==== Supplied data ====
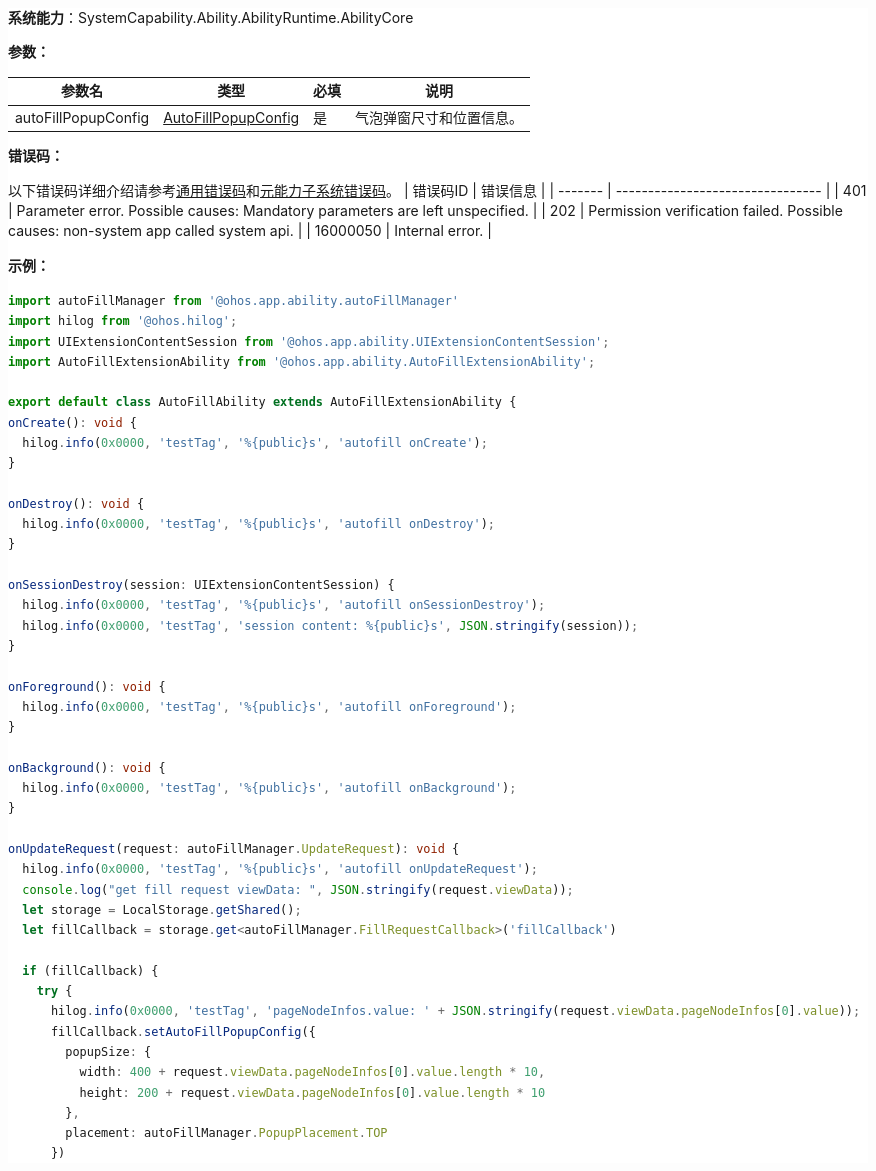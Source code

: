 **系统能力**：SystemCapability.Ability.AbilityRuntime.AbilityCore

**参数：**

| 参数名 | 类型 | 必填 | 说明 |
| -------- | -------- | -------- | ------------------------------ |
| autoFillPopupConfig | [AutoFillPopupConfig](js-apis-inner-application-autoFillPopupConfig-sys.md) | 是 | 气泡弹窗尺寸和位置信息。 |

**错误码：**

以下错误码详细介绍请参考[通用错误码](../errorcode-universal.md)和[元能力子系统错误码](errorcode-ability.md)。
| 错误码ID | 错误信息 |
| ------- | -------------------------------- |
| 401  | Parameter error. Possible causes: Mandatory parameters are left unspecified. |
| 202  | Permission verification failed. Possible causes: non-system app called system api. |
| 16000050 | Internal error. |

**示例：**

  ```ts
import autoFillManager from '@ohos.app.ability.autoFillManager'
import hilog from '@ohos.hilog';
import UIExtensionContentSession from '@ohos.app.ability.UIExtensionContentSession';
import AutoFillExtensionAbility from '@ohos.app.ability.AutoFillExtensionAbility';

export default class AutoFillAbility extends AutoFillExtensionAbility {
  onCreate(): void {
    hilog.info(0x0000, 'testTag', '%{public}s', 'autofill onCreate');
  }

  onDestroy(): void {
    hilog.info(0x0000, 'testTag', '%{public}s', 'autofill onDestroy');
  }

  onSessionDestroy(session: UIExtensionContentSession) {
    hilog.info(0x0000, 'testTag', '%{public}s', 'autofill onSessionDestroy');
    hilog.info(0x0000, 'testTag', 'session content: %{public}s', JSON.stringify(session));
  }

  onForeground(): void {
    hilog.info(0x0000, 'testTag', '%{public}s', 'autofill onForeground');
  }

  onBackground(): void {
    hilog.info(0x0000, 'testTag', '%{public}s', 'autofill onBackground');
  }

  onUpdateRequest(request: autoFillManager.UpdateRequest): void {
    hilog.info(0x0000, 'testTag', '%{public}s', 'autofill onUpdateRequest');
    console.log("get fill request viewData: ", JSON.stringify(request.viewData));
    let storage = LocalStorage.getShared();
    let fillCallback = storage.get<autoFillManager.FillRequestCallback>('fillCallback')

    if (fillCallback) {
      try {
        hilog.info(0x0000, 'testTag', 'pageNodeInfos.value: ' + JSON.stringify(request.viewData.pageNodeInfos[0].value));
        fillCallback.setAutoFillPopupConfig({
          popupSize: {
            width: 400 + request.viewData.pageNodeInfos[0].value.length * 10,
            height: 200 + request.viewData.pageNodeInfos[0].value.length * 10
          },
          placement: autoFillManager.PopupPlacement.TOP
        })
  ```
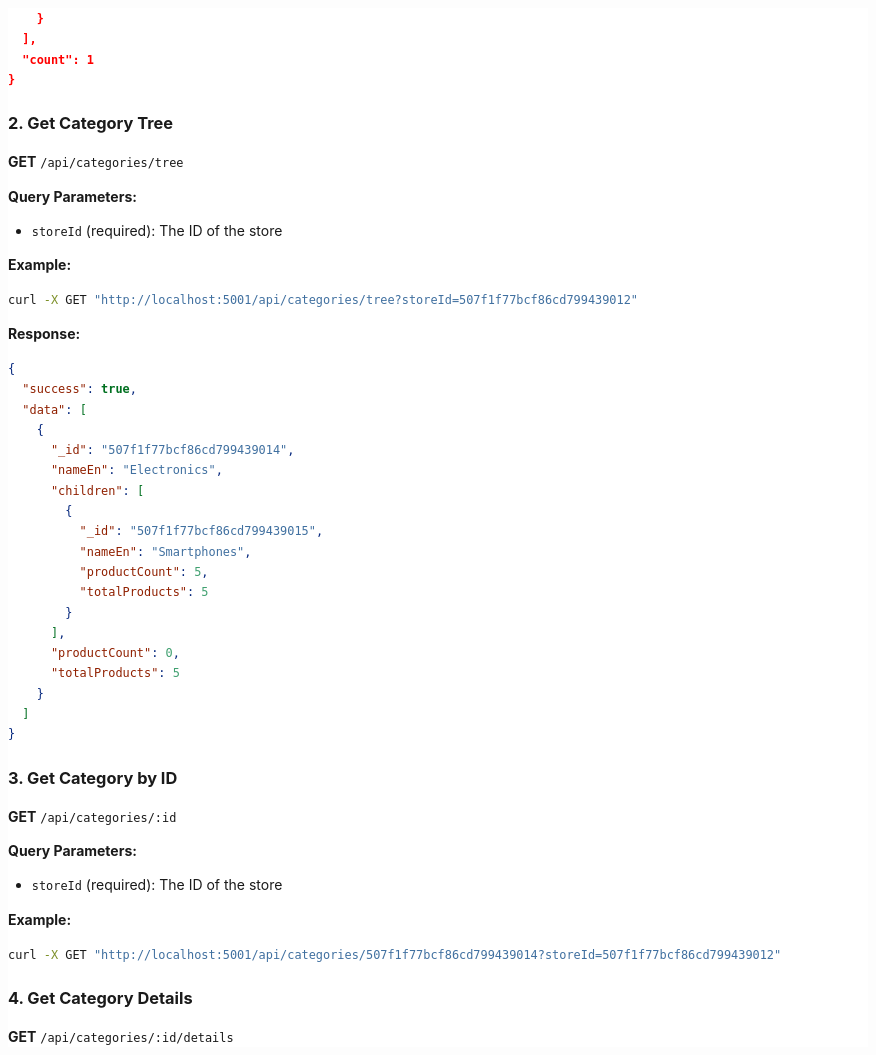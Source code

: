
 ```json
    }
  ],
  "count": 1
}
```

### 2. Get Category Tree
**GET** `/api/categories/tree`

**Query Parameters:**
- `storeId` (required): The ID of the store

**Example:**
```bash
curl -X GET "http://localhost:5001/api/categories/tree?storeId=507f1f77bcf86cd799439012"
```

**Response:**
```json
{
  "success": true,
  "data": [
    {
      "_id": "507f1f77bcf86cd799439014",
      "nameEn": "Electronics",
      "children": [
        {
          "_id": "507f1f77bcf86cd799439015",
          "nameEn": "Smartphones",
          "productCount": 5,
          "totalProducts": 5
        }
      ],
      "productCount": 0,
      "totalProducts": 5
    }
  ]
}
```

### 3. Get Category by ID
**GET** `/api/categories/:id`

**Query Parameters:**
- `storeId` (required): The ID of the store

**Example:**
```bash
curl -X GET "http://localhost:5001/api/categories/507f1f77bcf86cd799439014?storeId=507f1f77bcf86cd799439012"
```

### 4. Get Category Details
**GET** `/api/categories/:id/details`
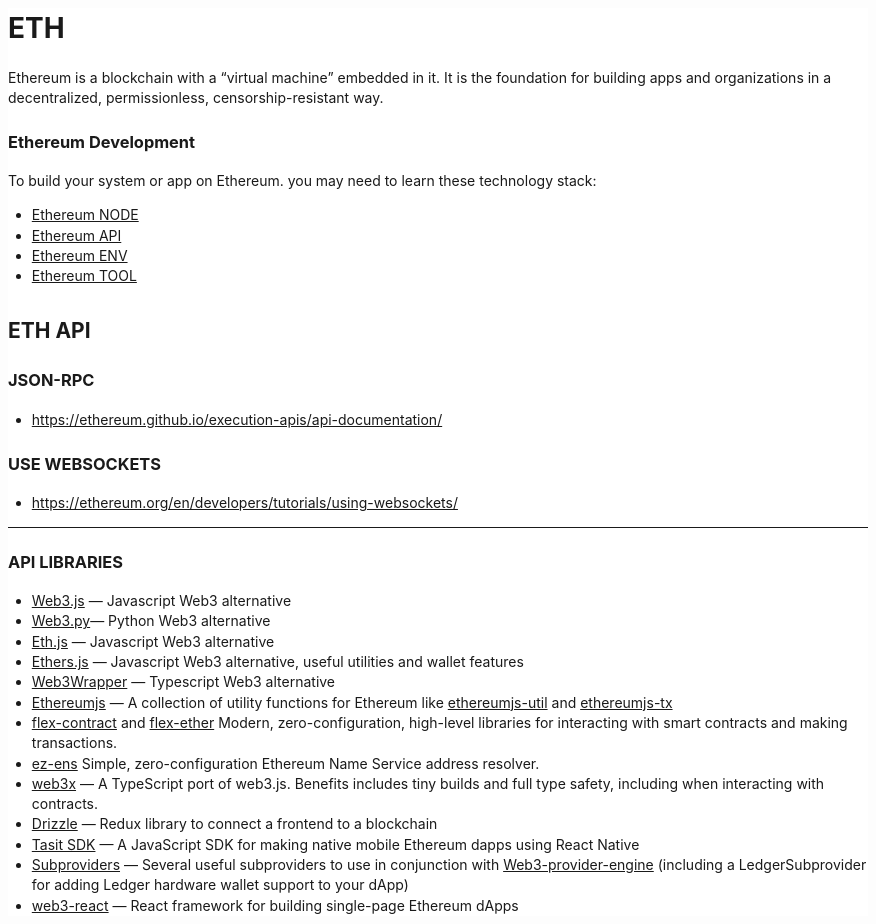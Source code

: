 # ETH

Ethereum is a blockchain with a “virtual machine” embedded in it. It is the foundation for building apps and organizations in a decentralized, permissionless, censorship-resistant way.

### Ethereum Development

To build your system or app on Ethereum. you may need to learn these technology stack:

- [Ethereum NODE](https://github.com/Tokenview/Blockchain-Doc/tree/main/Ethereum#api-libraries)
- [Ethereum API](https://github.com/Tokenview/Blockchain-Doc/tree/main/Ethereum#eth-api)
- [Ethereum ENV](https://github.com/Tokenview/Blockchain-Doc/tree/main/Ethereum#eth-env)
- [Ethereum TOOL](https://github.com/Tokenview/Blockchain-Doc/tree/main/Ethereum#eth-tool)



## ETH API



### JSON-RPC

- https://ethereum.github.io/execution-apis/api-documentation/

### USE WEBSOCKETS 

- https://ethereum.org/en/developers/tutorials/using-websockets/

------

### API LIBRARIES

- [Web3.js](https://github.com/web3/web3.js) — Javascript Web3 alternative
- [Web3.py](https://github.com/ethereum/web3.py)— Python Web3 alternative
- [Eth.js](https://github.com/ethjs) — Javascript Web3 alternative
- [Ethers.js](https://github.com/ethers-io/ethers.js/) — Javascript Web3 alternative, useful utilities and wallet features
- [Web3Wrapper](https://github.com/0xProject/0x-monorepo/tree/v2-prototype/packages/web3-wrapper) — Typescript Web3 alternative
- [Ethereumjs](https://github.com/ethereumjs/) — A collection of utility functions for Ethereum like [ethereumjs-util](https://github.com/ethereumjs/ethereumjs-util) and [ethereumjs-tx](https://github.com/ethereumjs/ethereumjs-tx)
- [flex-contract](https://github.com/merklejerk/flex-contract) and [flex-ether](https://github.com/merklejerk/flex-ether) Modern, zero-configuration, high-level libraries for interacting with smart contracts and making transactions.
- [ez-ens](https://github.com/merklejerk/ez-ens) Simple, zero-configuration Ethereum Name Service address resolver.
- [web3x](https://github.com/xf00f/web3x) — A TypeScript port of web3.js. Benefits includes tiny builds and full type safety, including when interacting with contracts.
- [Drizzle](https://github.com/truffle-box/drizzle-box) — Redux library to connect a frontend to a blockchain
- [Tasit SDK](https://github.com/tasitlabs/tasitsdk) — A JavaScript SDK for making native mobile Ethereum dapps using React Native
- [Subproviders](https://github.com/0xProject/0x-monorepo/tree/v2-prototype/packages/subproviders) — Several useful subproviders to use in conjunction with [Web3-provider-engine](https://github.com/MetaMask/provider-engine/) (including a LedgerSubprovider for adding Ledger hardware wallet support to your dApp)
- [web3-react](https://github.com/NoahZinsmeister/web3-react) — React framework for building single-page Ethereum dApps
====
Problem requirements: Please reproduce the lines from the line with "Typescript Web3 alternative" to the line with "to your dApp)", both ends included, exactly as they appear above.

Solution:
- [Web3Wrapper](https://github.com/0xProject/0x-monorepo/tree/v2-prototype/packages/web3-wrapper) — Typescript Web3 alternative
- [Ethereumjs](https://github.com/ethereumjs/) — A collection of utility functions for Ethereum like [ethereumjs-util](https://github.com/ethereumjs/ethereumjs-util) and [ethereumjs-tx](https://github.com/ethereumjs/ethereumjs-tx)
- [flex-contract](https://github.com/merklejerk/flex-contract) and [flex-ether](https://github.com/merklejerk/flex-ether) Modern, zero-configuration, high-level libraries for interacting with smart contracts and making transactions.
- [ez-ens](https://github.com/merklejerk/ez-ens) Simple, zero-configuration Ethereum Name Service address resolver.
- [web3x](https://github.com/xf00f/web3x) — A TypeScript port of web3.js. Benefits includes tiny builds and full type safety, including when interacting with contracts.
- [Drizzle](https://github.com/truffle-box/drizzle-box) — Redux library to connect a frontend to a blockchain
- [Tasit SDK](https://github.com/tasitlabs/tasitsdk) — A JavaScript SDK for making native mobile Ethereum dapps using React Native
- [Subproviders](https://github.com/0xProject/0x-monorepo/tree/v2-prototype/packages/subproviders) — Several useful subproviders to use in conjunction with [Web3-provider-engine](https://github.com/MetaMask/provider-engine/) (including a LedgerSubprovider for adding Ledger hardware wallet support to your dApp)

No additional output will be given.